PROBLEM TO SOLVE: Among the lines below, copy exactly those from the one with "aren't interruptions—they're focused" through the one with "- **Corner radius**: 20pt on all corners", counting both ends.

DATASET EXTRACT:
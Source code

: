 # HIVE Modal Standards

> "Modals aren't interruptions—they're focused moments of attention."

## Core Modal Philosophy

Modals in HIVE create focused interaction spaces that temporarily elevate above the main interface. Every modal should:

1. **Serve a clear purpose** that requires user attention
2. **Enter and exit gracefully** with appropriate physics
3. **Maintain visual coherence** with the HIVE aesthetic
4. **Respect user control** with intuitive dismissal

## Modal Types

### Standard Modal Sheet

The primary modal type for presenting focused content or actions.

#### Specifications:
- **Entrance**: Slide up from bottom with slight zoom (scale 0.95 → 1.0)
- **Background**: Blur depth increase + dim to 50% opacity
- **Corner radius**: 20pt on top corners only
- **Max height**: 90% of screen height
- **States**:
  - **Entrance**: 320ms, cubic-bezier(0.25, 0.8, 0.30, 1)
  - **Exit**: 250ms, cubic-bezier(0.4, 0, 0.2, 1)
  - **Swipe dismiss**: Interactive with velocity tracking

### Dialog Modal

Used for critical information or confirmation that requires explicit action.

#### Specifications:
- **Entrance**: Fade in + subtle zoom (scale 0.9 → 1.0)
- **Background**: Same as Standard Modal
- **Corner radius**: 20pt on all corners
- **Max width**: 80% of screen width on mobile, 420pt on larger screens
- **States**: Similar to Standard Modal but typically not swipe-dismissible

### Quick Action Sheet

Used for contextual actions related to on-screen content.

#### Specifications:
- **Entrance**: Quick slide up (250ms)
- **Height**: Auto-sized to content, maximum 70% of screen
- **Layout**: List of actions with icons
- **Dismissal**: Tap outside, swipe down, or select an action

RESULT:
> "Modals aren't interruptions—they're focused moments of attention."

## Core Modal Philosophy

Modals in HIVE create focused interaction spaces that temporarily elevate above the main interface. Every modal should:

1. **Serve a clear purpose** that requires user attention
2. **Enter and exit gracefully** with appropriate physics
3. **Maintain visual coherence** with the HIVE aesthetic
4. **Respect user control** with intuitive dismissal

## Modal Types

### Standard Modal Sheet

The primary modal type for presenting focused content or actions.

#### Specifications:
- **Entrance**: Slide up from bottom with slight zoom (scale 0.95 → 1.0)
- **Background**: Blur depth increase + dim to 50% opacity
- **Corner radius**: 20pt on top corners only
- **Max height**: 90% of screen height
- **States**:
  - **Entrance**: 320ms, cubic-bezier(0.25, 0.8, 0.30, 1)
  - **Exit**: 250ms, cubic-bezier(0.4, 0, 0.2, 1)
  - **Swipe dismiss**: Interactive with velocity tracking

### Dialog Modal

Used for critical information or confirmation that requires explicit action.

#### Specifications:
- **Entrance**: Fade in + subtle zoom (scale 0.9 → 1.0)
- **Background**: Same as Standard Modal
- **Corner radius**: 20pt on all corners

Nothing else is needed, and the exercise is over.